Irene Qualters joined the National Science Foundation in December 2009 as a program director in the office of Cyberinfrastructure, with responsibility for the Blue Waters project. She recently talked with Access’ Barbara Jewett about Blue Waters, as well as the future of high-performance computing.

You have a really extensive background in private industry—Merck, Ageia Technologies, SGI. How did you come to make the leap into government as a program director for OCI?

Having always worked in industry, I really had never seen myself in the government. But I was really intrigued with the leadership role that I thought only a few entities could exert in high-performance computing (HPC). I deliberately pursued NSF because I thought NSF had that potential to play such a role, and second because my views personally resonate with the open science approach of NSF. And as I researched the vision, called the Cyberinfrastructure Framework for 21st Century Science and Engineering, CF21, I became quite excited and I thought that perhaps my background would be different enough and complementary enough that it would be a really good fit at NSF. I made quite a deliberate choice.

So you obviously feel your private sector experience is an asset to you at OCI.

While NSF itself doesn’t have vendor contracts, I’ve found that my background can help the Blue Waters PIs when they are interacting with vendors, as I understand from a business perspective what’s important and what isn’t. In industry, to make a relationship work it has to work for both parties. In some cases I may be more sensitive to what a for-profit entity views as attractive. For a vendor, that’s not just about money.

Coming in at the middle of a project can sometimes be very challenging. What challenges, if any, have you encountered with Blue Waters?

I must say one very rarely gets a chance to start at the ground and see a project all the way through. The challenge with Blue Waters is that it’s a very large project, it’s moving, so there are lots of pieces. One thing that has been helpful for me and hopefully helpful for the team is that I had previously worked with Bill Kramer [NCSA’s Blue Waters deputy project director]. I was a vendor, at SGI, and he was on the other side at NASA and later DOE. So we didn’t need a getting acquainted period before getting into the work.
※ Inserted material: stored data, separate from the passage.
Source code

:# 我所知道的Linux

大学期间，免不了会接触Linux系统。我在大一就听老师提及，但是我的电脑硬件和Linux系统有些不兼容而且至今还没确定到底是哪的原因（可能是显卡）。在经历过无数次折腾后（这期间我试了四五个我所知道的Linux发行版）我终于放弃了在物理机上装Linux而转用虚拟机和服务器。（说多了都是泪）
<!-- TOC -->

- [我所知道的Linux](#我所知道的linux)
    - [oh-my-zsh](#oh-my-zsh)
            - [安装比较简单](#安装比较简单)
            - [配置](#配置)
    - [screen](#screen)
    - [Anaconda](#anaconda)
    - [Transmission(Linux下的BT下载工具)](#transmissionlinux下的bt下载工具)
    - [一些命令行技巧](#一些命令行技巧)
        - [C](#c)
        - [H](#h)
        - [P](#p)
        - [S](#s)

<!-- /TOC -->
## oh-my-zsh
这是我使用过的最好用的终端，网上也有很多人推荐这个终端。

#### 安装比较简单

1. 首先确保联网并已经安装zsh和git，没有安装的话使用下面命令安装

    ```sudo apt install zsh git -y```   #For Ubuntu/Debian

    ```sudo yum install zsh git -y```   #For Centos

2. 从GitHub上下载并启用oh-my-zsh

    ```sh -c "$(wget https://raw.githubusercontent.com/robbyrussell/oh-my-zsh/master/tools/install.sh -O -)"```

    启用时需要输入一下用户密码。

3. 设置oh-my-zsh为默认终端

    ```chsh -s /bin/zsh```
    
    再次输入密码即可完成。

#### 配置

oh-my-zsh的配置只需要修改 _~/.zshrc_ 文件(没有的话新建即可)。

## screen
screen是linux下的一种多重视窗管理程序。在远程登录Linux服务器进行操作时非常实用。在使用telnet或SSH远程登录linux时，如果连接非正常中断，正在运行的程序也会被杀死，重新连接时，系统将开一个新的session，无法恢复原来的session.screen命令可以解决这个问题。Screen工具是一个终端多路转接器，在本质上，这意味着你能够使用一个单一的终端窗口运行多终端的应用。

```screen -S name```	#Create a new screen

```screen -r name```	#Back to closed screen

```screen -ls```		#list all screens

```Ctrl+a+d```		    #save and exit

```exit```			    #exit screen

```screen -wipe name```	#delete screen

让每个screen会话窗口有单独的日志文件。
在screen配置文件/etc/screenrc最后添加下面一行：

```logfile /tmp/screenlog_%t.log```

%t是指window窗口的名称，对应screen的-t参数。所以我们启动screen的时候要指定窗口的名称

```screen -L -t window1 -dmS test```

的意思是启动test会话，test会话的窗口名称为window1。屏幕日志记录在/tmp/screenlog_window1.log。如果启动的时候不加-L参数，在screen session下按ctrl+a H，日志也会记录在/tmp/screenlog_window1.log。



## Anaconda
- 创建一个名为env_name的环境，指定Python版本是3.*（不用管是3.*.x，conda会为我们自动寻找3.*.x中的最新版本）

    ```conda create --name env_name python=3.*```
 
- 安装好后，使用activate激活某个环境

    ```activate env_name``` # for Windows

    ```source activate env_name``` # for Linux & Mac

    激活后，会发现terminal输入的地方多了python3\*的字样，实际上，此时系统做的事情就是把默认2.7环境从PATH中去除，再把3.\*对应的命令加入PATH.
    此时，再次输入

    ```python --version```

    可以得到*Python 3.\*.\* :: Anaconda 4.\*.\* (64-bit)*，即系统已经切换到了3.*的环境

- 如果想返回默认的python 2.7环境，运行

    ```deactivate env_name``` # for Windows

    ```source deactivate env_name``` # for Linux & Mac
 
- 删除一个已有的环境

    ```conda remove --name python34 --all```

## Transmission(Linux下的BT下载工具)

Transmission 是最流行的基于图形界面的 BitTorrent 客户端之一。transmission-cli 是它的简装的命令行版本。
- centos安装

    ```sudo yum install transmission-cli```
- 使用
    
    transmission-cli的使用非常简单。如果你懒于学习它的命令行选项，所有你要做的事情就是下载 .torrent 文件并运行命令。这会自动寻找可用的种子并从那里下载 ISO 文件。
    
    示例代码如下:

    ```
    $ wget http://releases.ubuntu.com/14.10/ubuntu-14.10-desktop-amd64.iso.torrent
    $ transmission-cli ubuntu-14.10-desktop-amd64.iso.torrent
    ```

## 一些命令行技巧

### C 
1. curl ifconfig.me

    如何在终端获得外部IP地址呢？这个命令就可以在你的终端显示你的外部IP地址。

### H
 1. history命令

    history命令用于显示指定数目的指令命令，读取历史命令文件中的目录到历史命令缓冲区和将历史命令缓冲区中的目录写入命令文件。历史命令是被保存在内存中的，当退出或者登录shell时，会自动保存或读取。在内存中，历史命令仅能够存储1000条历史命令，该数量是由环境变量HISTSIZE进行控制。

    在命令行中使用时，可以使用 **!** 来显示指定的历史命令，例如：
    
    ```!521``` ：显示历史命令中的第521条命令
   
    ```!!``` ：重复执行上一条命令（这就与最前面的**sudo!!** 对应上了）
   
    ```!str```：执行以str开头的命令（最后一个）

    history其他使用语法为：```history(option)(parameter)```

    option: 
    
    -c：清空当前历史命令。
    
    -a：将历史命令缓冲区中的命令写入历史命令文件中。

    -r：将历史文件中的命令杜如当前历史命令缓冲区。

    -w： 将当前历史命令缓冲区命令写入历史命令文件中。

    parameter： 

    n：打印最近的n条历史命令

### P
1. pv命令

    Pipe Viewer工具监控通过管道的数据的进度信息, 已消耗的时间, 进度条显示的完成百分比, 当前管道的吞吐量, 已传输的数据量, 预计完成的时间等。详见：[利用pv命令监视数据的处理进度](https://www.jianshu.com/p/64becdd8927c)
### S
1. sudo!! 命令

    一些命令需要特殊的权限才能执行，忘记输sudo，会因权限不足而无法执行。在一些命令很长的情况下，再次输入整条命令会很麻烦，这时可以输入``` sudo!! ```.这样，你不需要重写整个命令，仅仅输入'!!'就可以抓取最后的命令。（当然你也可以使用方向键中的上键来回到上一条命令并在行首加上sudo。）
You are fairly new to NSF and to the Blue Waters project, but have you found anything that you are particularly enjoying about the project?
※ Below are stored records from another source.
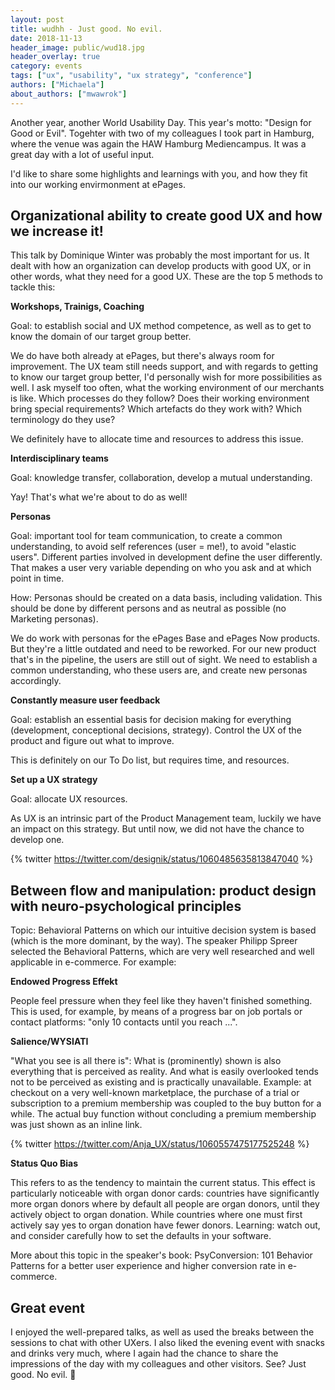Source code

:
```yaml
---
layout: post
title: wudhh - Just good. No evil.
date: 2018-11-13
header_image: public/wud18.jpg
header_overlay: true
category: events
tags: ["ux", "usability", "ux strategy", "conference"]
authors: ["Michaela"]
about_authors: ["mwawrok"]
---
```


Another year, another World Usability Day.
This year's motto: "Design for Good or Evil".
Togehter with two of my colleagues I took part in Hamburg, where the venue was again the HAW Hamburg Mediencampus.
It was a great day with a lot of useful input.

I'd like to share some highlights and learnings with you, and how they fit into our working envirmonment at ePages.

## Organizational ability to create good UX and how we increase it!

This talk by Dominique Winter was probably the most important for us.
It dealt with how an organization can develop products with good UX, or in other words, what they need for a good UX.
These are the top 5 methods to tackle this:

**Workshops, Trainigs, Coaching**

Goal: to establish social and UX method competence, as well as to get to know the domain of our target group better.

We do have both already at ePages, but there's always room for improvement.
The UX team still needs support, and with regards to getting to know our target group better, I'd personally wish for more possibilities as well.
I ask myself too often, what the working environment of our merchants is like.
Which processes do they follow?
Does their working environment bring special requirements?
Which artefacts do they work with?
Which terminology do they use?

We definitely have to allocate time and resources to address this issue.

**Interdisciplinary teams**

Goal: knowledge transfer, collaboration, develop a mutual understanding.

Yay!
That's what we're about to do as well!

**Personas**

Goal: important tool for team communication, to create a common understanding, to avoid self references (user = me!), to avoid "elastic users".
Different parties involved in development define the user differently.
That makes a user very variable depending on who you ask and at which point in time.

How: Personas should be created on a data basis, including validation.
This should be done by different persons and as neutral as possible (no Marketing personas).

We do work with personas for the ePages Base and ePages Now products.
But they're a little outdated and need to be reworked.
For our new product that's in the pipeline, the users are still out of sight.
We need to establish a common understanding, who these users are, and create new personas accordingly.

**Constantly measure user feedback**

Goal: establish an essential basis for decision making for everything (development, conceptional decisions, strategy).
Control the UX of the product and figure out what to improve.

This is definitely on our To Do list, but requires time, and resources.

**Set up a UX strategy**

Goal: allocate UX resources.

As UX is an intrinsic part of the Product Management team, luckily we have an impact on this strategy.
But until now, we did not have the chance to develop one.

{% twitter https://twitter.com/designik/status/1060485635813847040 %}

## Between flow and manipulation: product design with neuro-psychological principles

Topic: Behavioral Patterns on which our intuitive decision system is based (which is the more dominant, by the way).
The speaker Philipp Spreer selected the Behavioral Patterns, which are very well researched and well applicable in e-commerce. 
For example:

**Endowed Progress Effekt**

People feel pressure when they feel like they haven't finished something.
This is used, for example, by means of a progress bar on job portals or contact platforms: "only 10 contacts until you reach ...".

**Salience/WYSIATI**

"What you see is all there is": What is  (prominently) shown is also everything that is perceived as reality.
And what is easily overlooked tends not to be perceived as existing and is practically unavailable.
Example: at checkout on a very well-known marketplace, the purchase of a trial or subscription to a premium membership was coupled to the buy button for a while.
The actual buy function without concluding a premium membership was just shown as an inline link.

{% twitter https://twitter.com/Anja_UX/status/1060557475177525248 %}

**Status Quo Bias**

This refers to as the tendency to maintain the current status.
This effect is particularly noticeable with organ donor cards: countries have significantly more organ donors where by default all people are organ donors, until they actively object to organ donation.
While countries where one must first actively say yes to organ donation have fewer donors.
Learning: watch out, and consider carefully how to set the defaults in your software. 

More about this topic in the speaker's book: PsyConversion: 101 Behavior Patterns for a better user experience and higher conversion rate in e-commerce.

## Great event

I enjoyed the well-prepared talks, as well as used the breaks between the sessions to chat with other UXers.
I also liked the evening event with snacks and drinks very much, where I again had the chance to share the impressions of the day with my colleagues and other visitors.
See?
Just good.
No evil.
🙂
Oh, yes, absolutely. Blue Waters is not simply about standing up a big system over many years and making sure that it all goes swimmingly. I also have the PRAC (Petascale Computing Resource Allocations). So I get a chance to make sure that a portfolio of computational science that is going to be done from the beginning on this system is noteworthy, and, frankly, quite exciting. I’ve thoroughly enjoyed working with the PIs. And I will also say there are very good project directors and managers at NCSA as well as a very good panel associated with Blue Waters, so working with everyone has been very enjoyable. It’s arguably the most exciting project going on in OCI, and I get to say that because I’m so enthusiastic about it! I love getting up in the morning and going to work.
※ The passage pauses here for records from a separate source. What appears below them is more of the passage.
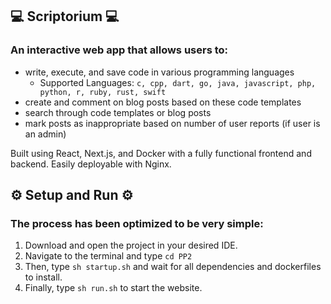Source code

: ## 💻 Scriptorium 💻

### An interactive web app that allows users to:
- write, execute, and save code in various programming languages
  - Supported Languages: ```c, cpp, dart, go, java, javascript, php, python, r, ruby, rust, swift```
- create and comment on blog posts based on these code templates
- search through code templates or blog posts
- mark posts as inappropriate based on number of user reports (if user is an admin)

Built using React, Next.js, and Docker with a fully functional frontend and backend. Easily deployable with Nginx. 

## ⚙️ Setup and Run ⚙️

### The process has been optimized to be very simple:
1. Download and open the project in your desired IDE.
2. Navigate to the terminal and type ```cd PP2```
3. Then, type ```sh startup.sh``` and wait for all dependencies and dockerfiles to install.
4. Finally, type ```sh run.sh``` to start the website.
As we work through the PRAC process, petascale computing applications in a wider variety of fields will most likely become available. How do we ensure that effort has the broadest impact possible?

That goes back to one of the key aspects of the OCI vision, which is really about making sure that scientific and engineering theory, with the experimental studies, have the third leg of the stool, which is the computational science. One of the people who has been most instrumental in making sure that Blue Waters from the beginning has the broadest impact possible is the project director, Thom Dunning. He’s been making presentations to various groups, and we’ve also actively reviewed the portfolio that we currently have, determining what additional scientific disciplines we should approach to get them interested in thinking about Blue Waters.

There’s a very strong team at NCSA that is dedicated to working with the applications teams. This does two things. One, it ensures that any team is not floundering on any of the specifics and we know what they need, and two, it also allows knowledge to be shared across teams.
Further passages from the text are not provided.